(Source texts of formatted documents)
Content starts
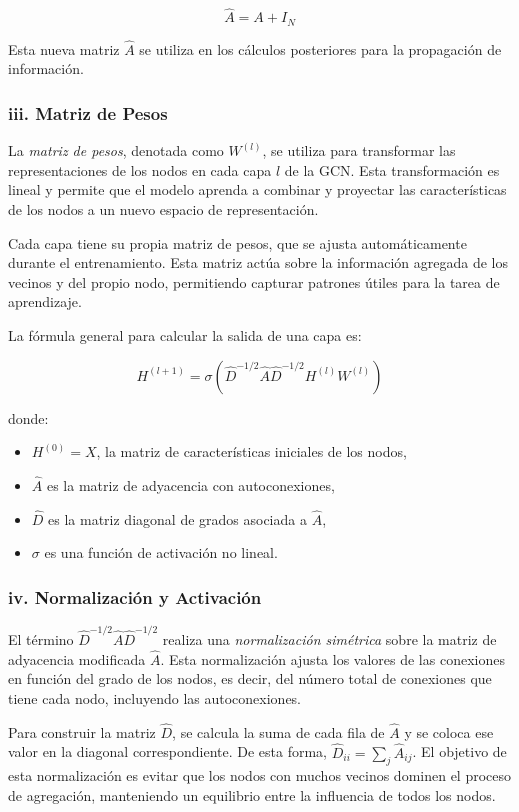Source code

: \documentclass[11pt]{article} %
\begin{document}
\[
\hat{A} = A + I_N
\]

Esta nueva matriz $\hat{A}$ se utiliza en los cálculos posteriores para la propagación de información.


\subsubsection{iii. Matriz de Pesos}

La \textit{matriz de pesos}, denotada como $W^{(l)}$, se utiliza para transformar las representaciones de los nodos en cada capa $l$ de la GCN. Esta transformación es lineal y permite que el modelo aprenda a combinar y proyectar las características de los nodos a un nuevo espacio de representación.

Cada capa tiene su propia matriz de pesos, que se ajusta automáticamente durante el entrenamiento. Esta matriz actúa sobre la información agregada de los vecinos y del propio nodo, permitiendo capturar patrones útiles para la tarea de aprendizaje.

La fórmula general para calcular la salida de una capa es:

\[
H^{(l+1)} = \sigma\left( \hat{D}^{-1/2} \hat{A} \hat{D}^{-1/2} H^{(l)} W^{(l)} \right)
\]

donde:
\begin{itemize}
    \item $H^{(0)} = X$, la matriz de características iniciales de los nodos,
    \item $\hat{A}$ es la matriz de adyacencia con autoconexiones,
    \item $\hat{D}$ es la matriz diagonal de grados asociada a $\hat{A}$,
    \item $\sigma$ es una función de activación no lineal.
\end{itemize}

\subsubsection{iv. Normalización y Activación}

El término $\hat{D}^{-1/2} \hat{A} \hat{D}^{-1/2}$ realiza una \textit{normalización simétrica} sobre la matriz de adyacencia modificada $\hat{A}$. Esta normalización ajusta los valores de las conexiones en función del grado de los nodos, es decir, del número total de conexiones que tiene cada nodo, incluyendo las autoconexiones.

Para construir la matriz $\hat{D}$, se calcula la suma de cada fila de $\hat{A}$ y se coloca ese valor en la diagonal correspondiente. De esta forma, $\hat{D}_{ii} = \sum_j \hat{A}_{ij}$. El objetivo de esta normalización es evitar que los nodos con muchos vecinos dominen el proceso de agregación, manteniendo un equilibrio entre la influencia de todos los nodos.
\end{document}
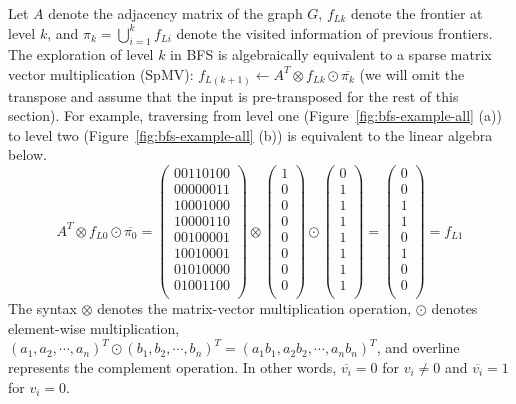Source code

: \documentclass[conference]{IEEEtran}
\begin{document}
Let $A$ denote the adjacency matrix of the graph $G$, $f_{Lk}$ denote the
frontier at level $k$, and $\pi_k = \bigcup^{k}_{i=1}f_{Li}$ denote the
visited information of previous frontiers. The exploration of level $k$ in BFS
is algebraically equivalent to a sparse matrix vector multiplication (SpMV):
$f_{L(k+1)} \gets A^T \otimes f_{Lk} \odot \overline{\pi_k}$ (we will omit the
transpose and assume that the input is pre-transposed for the rest of this
section).
For example, traversing from level one (Figure~\ref{fig:bfs-example-all} (a))
to level two (Figure~\ref{fig:bfs-example-all} (b)) is equivalent to the
linear algebra below.
\[
A^T \otimes f_{L0} \odot \overline{\pi_0} =
 \begin{pmatrix}
   0 0 1 1 0 1 0 0\\
   0 0 0 0 0 0 1 1\\
   1 0 0 0 1 0 0 0\\
   1 0 0 0 0 1 1 0\\
   0 0 1 0 0 0 0 1\\
   1 0 0 1 0 0 0 1\\
   0 1 0 1 0 0 0 0\\
   0 1 0 0 1 1 0 0\\
 \end{pmatrix}
\otimes
 \begin{pmatrix}
   1\\   0\\   0\\   0\\   0\\   0\\   0\\   0\\
 \end{pmatrix}
\odot
 \begin{pmatrix}
   0\\   1\\   1\\   1\\   1\\   1\\   1\\   1\\
 \end{pmatrix}
=
 \begin{pmatrix}
   0\\   0\\   1\\   1\\   0\\   1\\   0\\   0\\
 \end{pmatrix}
= f_{L1}
\]
The syntax $\otimes$ denotes the
matrix-vector multiplication operation, $\odot$ denotes element-wise
multiplication, $(a_1, a_2, \cdots, a_n)^T \odot (b_1, b_2, \cdots, b_n)^T =
(a_1b_1, a_2b_2, \cdots, a_nb_n)^T$, and overline represents the complement
operation. In other words, $\overline{v_i} = 0$ for $v_i \neq 0$ and
$\overline{v_i} = 1$ for $v_i = 0$.
\end{document}
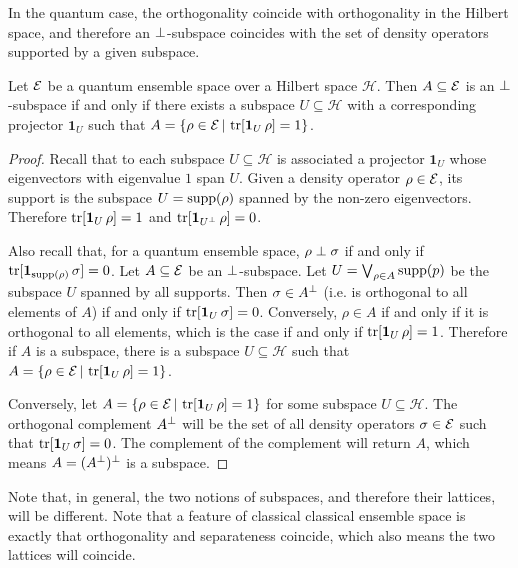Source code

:In the quantum case, the orthogonality coincide with orthogonality in the Hilbert space, and therefore an $\perp$-subspace coincides with the set of density operators supported by a given subspace.

\begin{prop}
	Let $\mathcal{E}$ be a quantum ensemble space over a Hilbert space $\mathcal{H}$. Then $A \subseteq \mathcal{E}$ is an $\perp$-subspace if and only if there exists a subspace $U \subseteq \mathcal{H}$ with a corresponding projector $\mathbf{1}_{U}$ such that $A = \{ \rho \in \mathcal{E} \, | \, \operatorname{tr}[\mathbf{1}_{U} \, \rho] = 1\}$. 
\end{prop}

\begin{proof}
	Recall that to each subspace $U \subseteq \mathcal{H}$ is associated a projector $\mathbf{1}_U$ whose eigenvectors with eigenvalue $1$ span $U$. Given a density operator $\rho \in \mathcal{E}$, its support is the subspace $U=\mathrm{supp}(\rho)$ spanned by the non-zero eigenvectors. Therefore $\operatorname{tr}[\mathbf{1}_{U} \, \rho] = 1$ and $\operatorname{tr}[\mathbf{1}_{U^{\perp}} \, \rho] = 0$.

	Also recall that, for a quantum ensemble space, $\rho \perp \sigma$ if and only if $\operatorname{tr}[ \mathbf{1}_{\mathrm{supp}(\rho)} \, \sigma] = 0$. Let $A \subseteq \mathcal{E}$ be an $\perp$-subspace. Let $U = \bigvee_{\rho \in A} \mathrm{supp}(p)$ be the subspace $U$ spanned by all supports. Then $\sigma \in A^{\perp}$  (i.e. is orthogonal to all elements of $A$) if and only if $\operatorname{tr}[\mathbf{1}_{U} \, \sigma] = 0$. Conversely, $\rho \in A$ if and only if it is orthogonal to all elements, which is the case if and only if $\operatorname{tr}[\mathbf{1}_{U} \, \rho] = 1$. Therefore if $A$ is a subspace, there is a subspace $U \subseteq \mathcal{H}$ such that $A = \{ \rho \in \mathcal{E} \, | \, \operatorname{tr}[\mathbf{1}_{U} \, \rho] = 1\}$.
	
	Conversely, let $A = \{ \rho \in \mathcal{E} \, | \, \operatorname{tr}[\mathbf{1}_{U} \, \rho] = 1\}$ for some subspace $U \subseteq \mathcal{H}$. The orthogonal complement $A^{\perp}$ will be the set of all density operators $\sigma \in \mathcal{E}$ such that $\operatorname{tr}[\mathbf{1}_{U} \, \sigma] = 0$. The complement of the complement will return $A$, which means $A = (A^{\perp})^{\perp}$ is a subspace.
\end{proof}

Note that, in general, the two notions of subspaces, and therefore their lattices, will be different. Note that a feature of classical classical ensemble space is exactly that orthogonality and separateness coincide, which also means the two lattices will coincide.

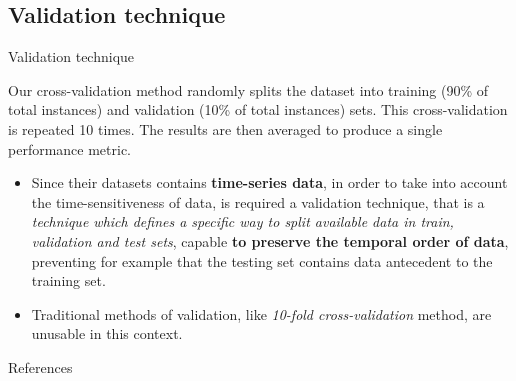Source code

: \documentclass[10pt]{beamer}
\begin{document}
\subsection{Validation technique}
\begin{frame}{Validation technique}

\begin{quoting}[font=itshape, begintext={``}, endtext={''\\\textbf{\citet{ITPAReport}}}]
\justifying
Our cross-validation method randomly splits the dataset into training (90\% of total instances) and validation (10\% of total instances) sets. This cross-validation is repeated 10 times. The results are then averaged to produce a single performance metric. 
\end{quoting}

\begin{itemize}
\justifying
\item Since their datasets contains \textbf{time-series data}, in order to take into account the time-sensitiveness of data, is required a validation technique, that is a \textit{technique which defines a specific way to split available data in train, validation and test sets}, capable \textbf{to preserve the temporal order of data}, preventing for example that the testing set contains data antecedent to the training set.

\item Traditional methods of validation, like \textit{10-fold cross-validation} method, are unusable in this context.
\end{itemize}

\end{frame} 








\begin{frame}[noframenumbering,shrink=15]{References}
\printbibliography
\end{frame}
\end{document}
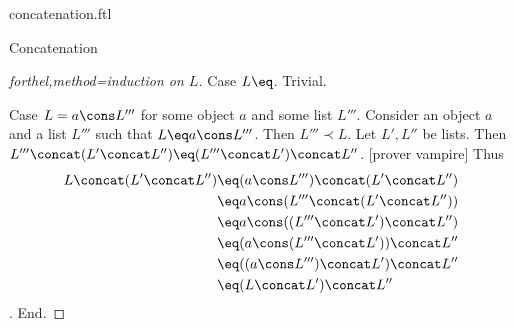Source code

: \documentclass{naproche-library}
\begin{document}
\begin{smodule}{concatenation.ftl}
\begin{sfragment}{Concatenation}
\begin{proof}[forthel,method=induction on $L$]
      Case $L \eq \list{}$. Trivial.

      Case $L = a \cons L'''$ for some object $a$ and some list $L'''$.
        Consider an object $a$ and a list $L'''$ such that $L \eq a \cons L'''$.
        Then $L''' \prec L$.
        Let $L',L''$ be lists.
        Then $L''' \concat (L' \concat L'') \eq (L''' \concat L') \concat L''$.
        [prover vampire]
        Thus
        \begin{align*}
          L \concat (L' \concat L'') 
            &\eq (a \cons L''') \concat (L' \concat L'')\\
            &\eq a \cons (L''' \concat (L' \concat L''))\\
            &\eq a \cons ((L''' \concat L') \concat L'')\\
            &\eq (a \cons (L''' \concat L')) \concat L''\\
            &\eq ((a \cons L''') \concat L') \concat L''\\
            &\eq (L \concat L') \concat L''
        \end{align*}.
      End.
    \end{proof}
  \end{sfragment}
\end{smodule}
\end{document}
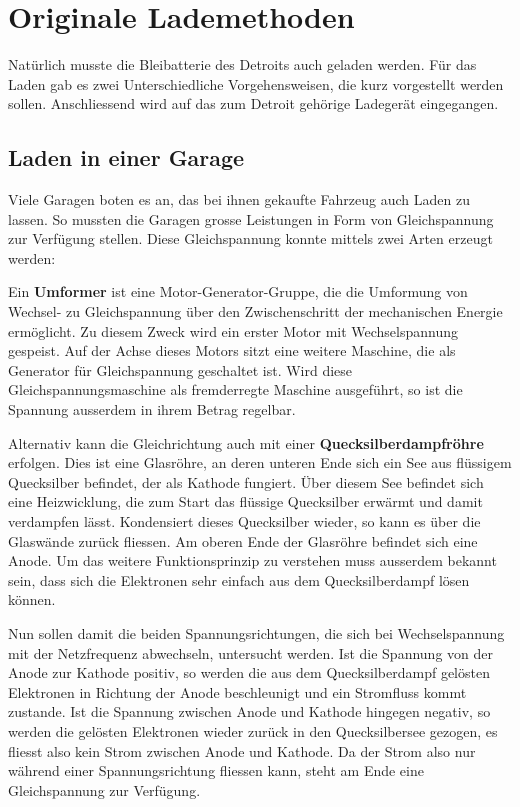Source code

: \section{Originale Lademethoden}

Natürlich musste die Bleibatterie des Detroits auch geladen werden. Für das Laden gab es zwei Unterschiedliche Vorgehensweisen, die kurz vorgestellt werden sollen. Anschliessend wird auf das zum Detroit gehörige Ladegerät eingegangen.

\subsection{Laden in einer Garage}
Viele Garagen boten es an, das bei ihnen gekaufte Fahrzeug auch Laden zu lassen. So mussten die Garagen grosse Leistungen in Form von Gleichspannung zur Verfügung stellen. Diese Gleichspannung konnte mittels zwei Arten erzeugt werden:

Ein \textbf{Umformer} ist eine Motor-Generator-Gruppe, die die Umformung von Wechsel- zu Gleichspannung über den Zwischenschritt der mechanischen Energie ermöglicht. Zu diesem Zweck wird ein erster Motor mit Wechselspannung gespeist. Auf der Achse dieses Motors sitzt eine weitere Maschine, die als Generator für Gleichspannung geschaltet ist. Wird diese Gleichspannungsmaschine als fremderregte Maschine ausgeführt, so ist die Spannung ausserdem in ihrem Betrag regelbar.

Alternativ kann die Gleichrichtung auch mit einer \textbf{Quecksilberdampfröhre} erfolgen. Dies ist eine Glasröhre, an deren unteren Ende sich ein See aus flüssigem Quecksilber befindet, der als Kathode fungiert. Über diesem See befindet sich eine Heizwicklung, die zum Start das flüssige Quecksilber erwärmt und damit verdampfen lässt. Kondensiert dieses Quecksilber wieder, so kann es über die Glaswände zurück fliessen. Am oberen Ende der Glasröhre befindet sich eine Anode. Um das weitere Funktionsprinzip zu verstehen muss ausserdem bekannt sein, dass sich die Elektronen sehr einfach aus dem Quecksilberdampf lösen können.

Nun sollen damit die beiden Spannungsrichtungen, die sich bei Wechselspannung mit der Netzfrequenz abwechseln, untersucht werden. Ist die Spannung von der Anode zur Kathode positiv, so werden die aus dem Quecksilberdampf gelösten Elektronen in Richtung der Anode beschleunigt und ein Stromfluss kommt zustande. Ist die Spannung zwischen Anode und Kathode hingegen negativ, so werden die gelösten Elektronen wieder zurück in den Quecksilbersee gezogen, es fliesst also kein Strom zwischen Anode und Kathode. Da der Strom also nur während einer Spannungsrichtung fliessen kann, steht am Ende eine Gleichspannung zur Verfügung.

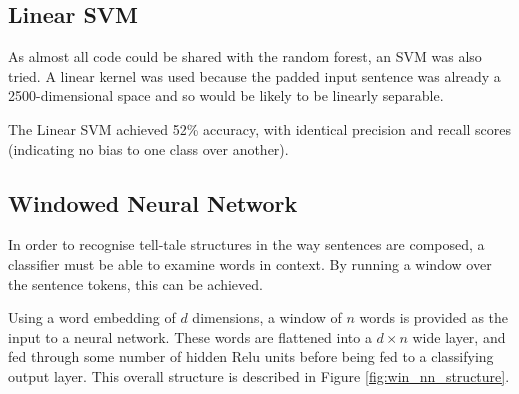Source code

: \subsection{Linear SVM}
\label{sec:svm}

As almost all code could be shared with the random forest, an SVM was also
tried. A linear kernel was used because the padded input sentence was already a
2500-dimensional space and so would be likely to be linearly separable.

The Linear SVM achieved 52\% accuracy, with identical precision and recall
scores (indicating no bias to one class over another).

\subsection{Windowed Neural Network}
\label{sec:win_nn}
In order to recognise tell-tale structures in the way sentences are composed, a classifier must be able to examine words in context. By running a window over the sentence tokens, this can be achieved.

Using a word embedding of $d$ dimensions, a window of $n$ words is provided as the input to a neural network. These words are flattened into a $d \times n$ wide layer, and fed through some number of hidden Relu units before being fed to a classifying output layer. This overall structure is described in Figure \ref{fig:win_nn_structure}.

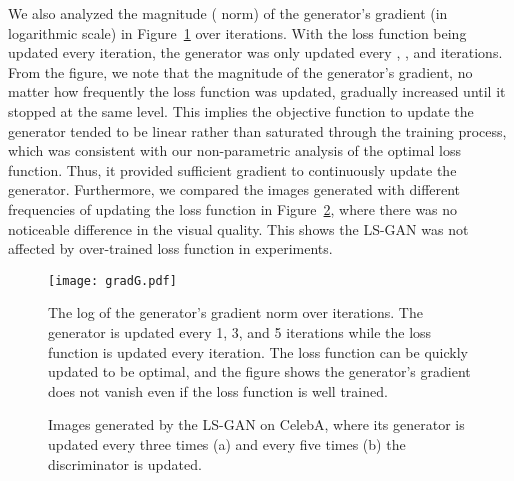 \documentclass[11pt,fullpage, letterpaper,twoside]{article}
\newcommand{\1}[1]{\mathds{1}_{\left[#1\right]}}
\begin{document}
We also analyzed the magnitude ( norm) of the generator's gradient (in logarithmic scale) in Figure~\ref{fig:gradG} over iterations. With the loss function being updated every iteration, the generator was only updated every , , and  iterations.
From the figure, we note that the magnitude of the generator's gradient, no matter how frequently the loss function was updated, gradually increased until it stopped at the same level. This implies the objective function to update the generator tended to be linear rather than saturated through the training process, which was consistent with our non-parametric analysis of the optimal loss function. Thus, it provided sufficient gradient to continuously update the generator. Furthermore, we compared the images generated with different frequencies of updating the loss function in Figure~\ref{fig:freq_gen}, where there was no noticeable difference in the visual quality.  This shows the LS-GAN was not affected by over-trained loss function in experiments.

\begin{figure}[t!]
    \centering
        \texttt{[image: gradG.pdf]}
        \caption{The log of the generator's gradient norm over iterations. The generator is updated every 1, 3, and 5 iterations while the loss function is updated every iteration.  The loss function can be quickly updated to be optimal, and the figure shows the generator's gradient does not vanish even if the loss function is well trained.}\label{fig:gradG}
\end{figure}

\begin{figure}[t]
\centering
{}
\caption{Images generated by the LS-GAN on CelebA, where its generator is updated every three times (a) and every five times (b) the discriminator is updated.}\label{fig:freq_gen}
\end{figure}
\end{document}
Content ends
Take the lines from the first line of the entries through the line with "la matriz diagonal", inclusive, and give them again exactly, minus any pictures.

Source code

: \documentclass[11pt]{article} %
\begin{document}
\[
\hat{A} = A + I_N
\]

Esta nueva matriz $\hat{A}$ se utiliza en los cálculos posteriores para la propagación de información.


\subsubsection{iii. Matriz de Pesos}

La \textit{matriz de pesos}, denotada como $W^{(l)}$, se utiliza para transformar las representaciones de los nodos en cada capa $l$ de la GCN. Esta transformación es lineal y permite que el modelo aprenda a combinar y proyectar las características de los nodos a un nuevo espacio de representación.

Cada capa tiene su propia matriz de pesos, que se ajusta automáticamente durante el entrenamiento. Esta matriz actúa sobre la información agregada de los vecinos y del propio nodo, permitiendo capturar patrones útiles para la tarea de aprendizaje.

La fórmula general para calcular la salida de una capa es:

\[
H^{(l+1)} = \sigma\left( \hat{D}^{-1/2} \hat{A} \hat{D}^{-1/2} H^{(l)} W^{(l)} \right)
\]

donde:
\begin{itemize}
    \item $H^{(0)} = X$, la matriz de características iniciales de los nodos,
    \item $\hat{A}$ es la matriz de adyacencia con autoconexiones,
    \item $\hat{D}$ es la matriz diagonal de grados asociada a $\hat{A}$,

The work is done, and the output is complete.